Updated juni 24, 2026
Summary: The EU Open Source Strategy (June 2026) and the Cyber Resilience Act together require public administrations to maintain a structured OSPO covering licence compliance, SBOM transparency and dependency risk management. This article shows how to operationalise that governance so it is provable to auditors.

A sovereign Open-Source Programme Office (OSPO) is a dedicated governance function within a public-sector organisation that owns the full lifecycle of open-source software: procurement evaluation, licence compliance, dependency risk, vulnerability disclosure and long-term maintenance accountability. As European legislative and policy frameworks converge, establishing a mature OSPO is no longer a best-practice recommendation; it is the operational prerequisite for meeting binding obligations under the EU Open Source Strategy (June 2026), the Cyber Resilience Act (CRA) and NIS-2.

What the EU Open Source Strategy (June 2026) Actually Requires

The EU Open Source Strategy, updated as part of the European Technological Sovereignty Package, formalises the “open-source-first” principle: public administrations must actively evaluate open-source solutions before procuring proprietary software, document why a proprietary alternative was chosen if open source was set aside, and contribute improvements back to upstream projects when public funds finance the development. The strategy is not aspirational language; it feeds directly into the European Interoperability Framework and is expected to be operationalised through national action plans across member states.

Three governance expectations are embedded in the strategy that an OSPO must address concretely. First, procurement processes must produce a documented open-source evaluation record, not a checkbox. Second, contribution governance must define who is authorised to commit code on behalf of the organisation to public repositories, under what licence, and with what security review. Third, maintenance accountability must be assigned: if an administration relies on an upstream component, it must either track that component’s maintainer health or fund a support arrangement that guarantees patch delivery within defined timelines.

Key point: The EU Open Source Strategy (June 2026) makes open-source-first evaluation a process obligation, not just a preference. Procurement officers who cannot produce a documented evaluation trail risk challenge under public procurement rules and fail to satisfy the strategy’s accountability requirements.

The Open Source Observatory (OSOR), maintained on the Joinup platform, provides the empirical reference layer for this work: case studies from member-state administrations, reuse assessments and interoperability guidance. The EU Open Source Solutions Catalogue on the same platform lists solutions already assessed in a public-sector context, giving procurement officers a defensible starting point rather than a blank sheet.

Building or Maturing an OSPO for CRA Compliance

The Cyber Resilience Act imposes concrete obligations on any organisation that develops, integrates or substantially modifies software placed on the internal market or used in critical infrastructure. For public-sector bodies running sovereign infrastructure, the CRA’s Article 13 obligations are the structural spine of an OSPO’s security function.

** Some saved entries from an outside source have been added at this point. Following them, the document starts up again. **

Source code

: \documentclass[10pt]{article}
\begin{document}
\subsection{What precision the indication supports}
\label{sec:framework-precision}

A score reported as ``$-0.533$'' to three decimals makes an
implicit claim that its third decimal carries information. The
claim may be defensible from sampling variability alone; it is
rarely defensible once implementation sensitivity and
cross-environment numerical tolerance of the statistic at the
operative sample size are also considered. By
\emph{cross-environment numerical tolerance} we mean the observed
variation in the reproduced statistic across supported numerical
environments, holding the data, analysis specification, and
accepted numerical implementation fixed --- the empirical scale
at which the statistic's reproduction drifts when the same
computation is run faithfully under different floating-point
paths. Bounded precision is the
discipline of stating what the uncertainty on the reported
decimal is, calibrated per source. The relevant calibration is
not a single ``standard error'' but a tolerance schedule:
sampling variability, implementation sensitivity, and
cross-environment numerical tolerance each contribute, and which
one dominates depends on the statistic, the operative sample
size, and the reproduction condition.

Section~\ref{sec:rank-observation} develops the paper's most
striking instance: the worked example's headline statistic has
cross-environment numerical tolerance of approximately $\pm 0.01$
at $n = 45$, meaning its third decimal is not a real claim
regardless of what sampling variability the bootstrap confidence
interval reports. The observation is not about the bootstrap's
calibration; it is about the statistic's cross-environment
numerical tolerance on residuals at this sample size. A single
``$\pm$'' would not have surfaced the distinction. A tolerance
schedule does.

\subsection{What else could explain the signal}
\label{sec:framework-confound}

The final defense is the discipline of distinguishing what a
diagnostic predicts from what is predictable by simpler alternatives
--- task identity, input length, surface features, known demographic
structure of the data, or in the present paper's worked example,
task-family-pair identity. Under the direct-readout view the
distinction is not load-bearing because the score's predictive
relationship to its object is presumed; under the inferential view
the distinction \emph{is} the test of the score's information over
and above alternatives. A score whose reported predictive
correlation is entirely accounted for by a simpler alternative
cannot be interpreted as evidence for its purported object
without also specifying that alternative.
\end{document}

A mature OSPO must operate four systematic capabilities in parallel:

Capability Regulatory driver Minimum operational requirement
Licence compliance EU Open Source Strategy, public procurement law Automated licence scanning on every merge; documented approval workflow for copyleft components used in distributed systems
Dependency inventory and SBOM CRA Article 13, NIS-2 Article 21 Machine-readable SBOM (CycloneDX or SPDX format) generated on every release; stored in a version-controlled, auditor-accessible location
Vulnerability disclosure and patch management CRA Articles 13 and 14, NIS-2 Article 23 Coordinated vulnerability disclosure (CVD) policy published; critical CVEs triaged within 24 hours; patch applied or mitigated within defined SLAs mapped to CVSS score bands
Maintainer health monitoring EU Open Source Strategy maintenance accountability requirement Quarterly review of upstream maintainer activity, bus-factor risk and release cadence for all tier-1 dependencies

96 percent of codebases examined in the 2024 Synopsys Open Source Security and Risk Analysis (OSSRA) report contained open-source components, and 84 percent contained at least one vulnerability. (Synopsys OSSRA Report 2024) This is not a niche risk: it is the baseline condition of every public-sector software stack, and an OSPO without automated dependency scanning is operating blind.

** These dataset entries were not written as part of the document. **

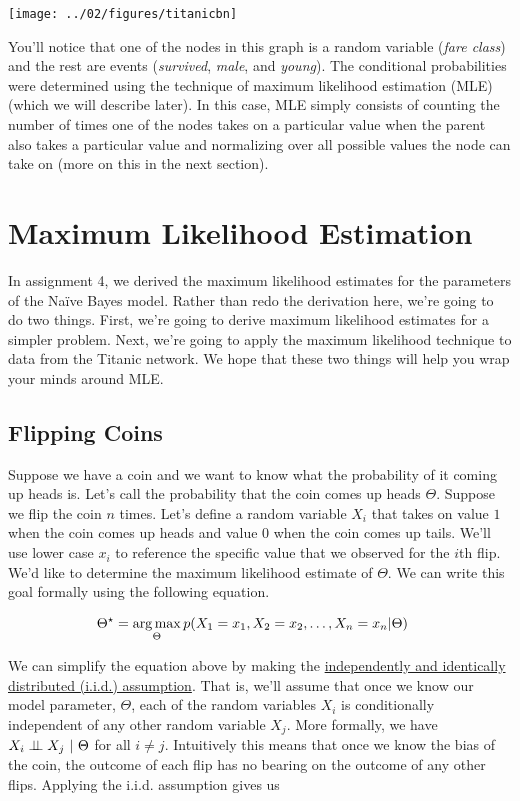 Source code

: \documentclass[review_Solutions]{subfiles}
\begin{document}
\begin{center}
\texttt{[image: ../02/figures/titanicbn]}
\end{center}

You'll notice that one of the nodes in this graph is a random variable (\emph{fare class}) and the rest are events (\emph{survived}, \emph{male}, and \emph{young}).  The conditional probabilities were determined using the technique of maximum likelihood estimation (MLE) (which we will describe later).  In this case, MLE simply consists of counting the number of times one of the nodes takes on a particular value when the parent also takes a particular value and normalizing over all possible values the node can take on (more on this in the next section).

\section{Maximum Likelihood Estimation}

In assignment 4, we derived the maximum likelihood estimates for the parameters of the Na\"ive Bayes model.  Rather than redo the derivation here, we're going to do two things.  First, we're going to derive maximum likelihood estimates for a simpler problem.  Next, we're going to apply the maximum likelihood technique to data from the Titanic network.  We hope that these two things will help you wrap your minds around MLE.

\subsection{Flipping Coins}

Suppose we have a coin and we want to know what the probability of it coming up heads is.  Let's call the probability that the coin comes up heads $\Theta$.  Suppose we flip the coin $n$ times.  Let's define a random variable $X_i$ that takes on value $1$ when the coin comes up heads and value $0$ when the coin comes up tails.  We'll use lower case $x_i$ to reference the specific value that we observed for the $i$th flip.  We'd like to determine the maximum likelihood estimate of $\Theta$.  We can write this goal formally using the following equation.


\begin{align}
\Theta^\star &= \operatorname*{arg\,max}_{\Theta} p(X_1 = x_1, X_2 = x_2, \ldots, X_n = x_n | \Theta)
\end{align} 

We can simplify the equation above by making the \href{https://en.wikipedia.org/wiki/Independent_and_identically_distributed_random_variables}{independently and identically distributed (i.i.d.) assumption}.  That is, we'll assume that once we know our model parameter, $\Theta$, each of the random variables $X_i$ is conditionally independent of any other random variable $X_j$.  More formally, we have $X_i \perp\!\!\!\perp X_j~|~\Theta$ for all $i \neq j$.  Intuitively this means that once we know the bias of the coin, the outcome of each flip has no bearing on the outcome of any other flips.  Applying the i.i.d. assumption gives us
\end{document}
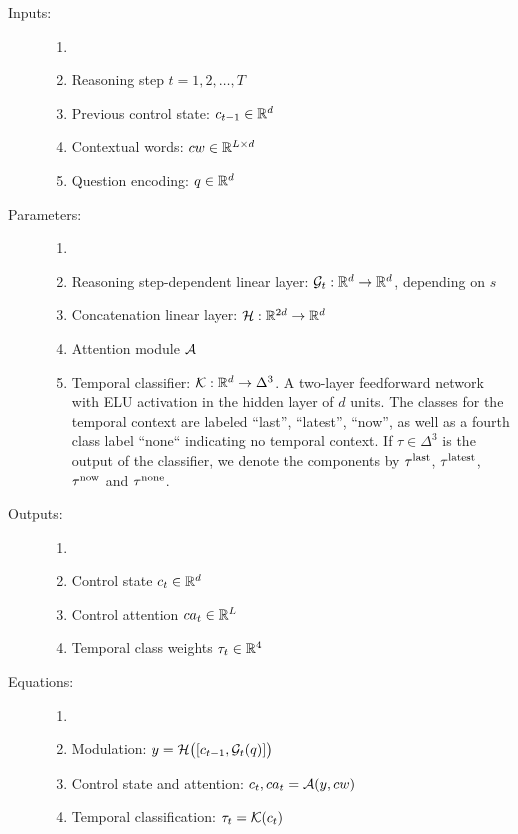 \begin{description}
	\item[Inputs:] 
	\begin{enumerate}
		\item[]
		\item Reasoning step $t = 1,2, \dots, T$
		\item Previous control state: $c_{t-1} \in \mathbb{R}^d$	
		\item Contextual words: $cw \in \mathbb{R}^{L \times d}$
		\item Question encoding: $q \in \mathbb{R}^d$
	\end{enumerate}
	
	\item[Parameters:] 
	\begin{enumerate}
		\item[]
		\item Reasoning step-dependent linear layer: $\mathcal{G}_t: \mathbb{R}^d \to \mathbb{R}^d$, depending on $s$
		\item Concatenation linear layer: $\mathcal{H}: \mathbb{R}^{2d} \to \mathbb{R}^d$
		\item Attention module $\mathcal{A}$
		\item Temporal classifier:  $\mathcal{K}: \mathbb{R}^d \to \Delta^3$. A two-layer feedforward
		network with ELU activation in the hidden layer of $d$ units.	
		The classes for the temporal context are labeled ``last'', ``latest'', ``now'', as well as 
		a fourth class label ``none`` indicating no temporal context.
		If $\tau \in \Delta^3$ is the output of the classifier, we denote the components by
		$\tau^{\mathrm{last}}$, $\tau^{\mathrm{latest}}$, $\tau^{\mathrm{now}}$ and $\tau^{\mathrm{none}}$.
	\end{enumerate}
	
	\item[Outputs:] 
	\begin{enumerate}
		\item[]
		\item Control state $c_t \in \mathbb{R}^d$
		\item Control attention $ca_t \in \mathbb{R}^L$
		\item Temporal class weights $\tau_t \in \mathbb{R}^4$
    \end{enumerate}
	
	\item[Equations:] 
	\begin{enumerate}
		\item[]
		\item Modulation: $y = \mathcal{H}\bigl([c_{t-1}, \mathcal{G}_t(q)]\bigr)$
		\item Control state and attention: $c_t,  ca_t= \mathcal{A}(y, cw)$
		\item Temporal classification: $\tau_t = \mathcal{K}(c_t)$
\end{enumerate}
\end{description}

Commission Security Baselines for Open-Source Repositories

The Commission has committed, as part of the Technological Sovereignty Package, to developing common security baselines for open-source code repositories hosted on EU infrastructure, with code.europa.eu as the reference implementation. These baselines are expected to cover four domains: continuous security monitoring (SAST and SCA tooling integrated into CI/CD pipelines), vulnerability management workflows aligned to CRA timelines, licence compliance gates and dependency risk scoring.

For regulated deployers, adopting these baselines before they become formally mandated is both a risk-reduction measure and an audit-readiness investment. Organisations that mirror the Commission’s baseline configuration in their own repository governance can point auditors to a published, EU-level reference standard rather than defending a bespoke approach. code.europa.eu itself demonstrates the model: it runs a self-hosted GitLab instance under EU jurisdiction, with access controls, audit logging and pipeline security policies that exclude non-EU infrastructure from processing repository content.

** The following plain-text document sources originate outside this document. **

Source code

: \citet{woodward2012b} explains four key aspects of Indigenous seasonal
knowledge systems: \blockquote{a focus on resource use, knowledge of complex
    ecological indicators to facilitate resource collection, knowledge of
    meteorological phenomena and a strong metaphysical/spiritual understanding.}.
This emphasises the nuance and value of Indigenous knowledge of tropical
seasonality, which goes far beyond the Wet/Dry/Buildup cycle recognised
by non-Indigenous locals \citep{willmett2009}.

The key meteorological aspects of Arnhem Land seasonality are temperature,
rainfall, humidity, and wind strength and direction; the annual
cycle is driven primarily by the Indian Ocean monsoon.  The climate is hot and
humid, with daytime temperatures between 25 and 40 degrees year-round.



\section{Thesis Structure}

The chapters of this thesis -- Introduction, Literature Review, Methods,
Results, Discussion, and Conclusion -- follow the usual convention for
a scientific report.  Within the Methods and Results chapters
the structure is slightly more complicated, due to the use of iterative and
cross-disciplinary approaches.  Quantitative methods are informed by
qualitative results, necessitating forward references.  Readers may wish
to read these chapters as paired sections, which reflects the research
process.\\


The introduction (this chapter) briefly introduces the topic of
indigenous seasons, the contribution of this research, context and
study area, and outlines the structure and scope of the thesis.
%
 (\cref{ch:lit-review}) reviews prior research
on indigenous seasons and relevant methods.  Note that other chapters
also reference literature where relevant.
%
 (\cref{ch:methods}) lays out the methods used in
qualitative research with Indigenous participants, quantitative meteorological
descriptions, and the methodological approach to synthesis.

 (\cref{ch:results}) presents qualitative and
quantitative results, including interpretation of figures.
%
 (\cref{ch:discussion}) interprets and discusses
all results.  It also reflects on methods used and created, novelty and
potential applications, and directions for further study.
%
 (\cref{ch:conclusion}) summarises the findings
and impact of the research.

Jurisdictional note: Public repositories hosted on US-incorporated platforms (GitHub, GitLab.com) expose repository metadata, contributor identities and pre-disclosure vulnerability information to CLOUD Act access demands. Migrating sovereign infrastructure repositories to code.europa.eu or an equivalent EU-hosted instance removes that exposure without changing developer workflow.

Unifying SBOM, NIS-2 and OSPO Governance into a Single Transparency Posture

The Cyber Resilience Act’s Article 13 SBOM obligation and NIS-2 Article 21’s supply-chain security requirement are often treated as separate compliance workstreams. In practice, they converge on a single data artefact: an accurate, current, machine-readable inventory of every software component in production. An OSPO that generates and maintains that inventory as a routine release artefact satisfies both obligations simultaneously.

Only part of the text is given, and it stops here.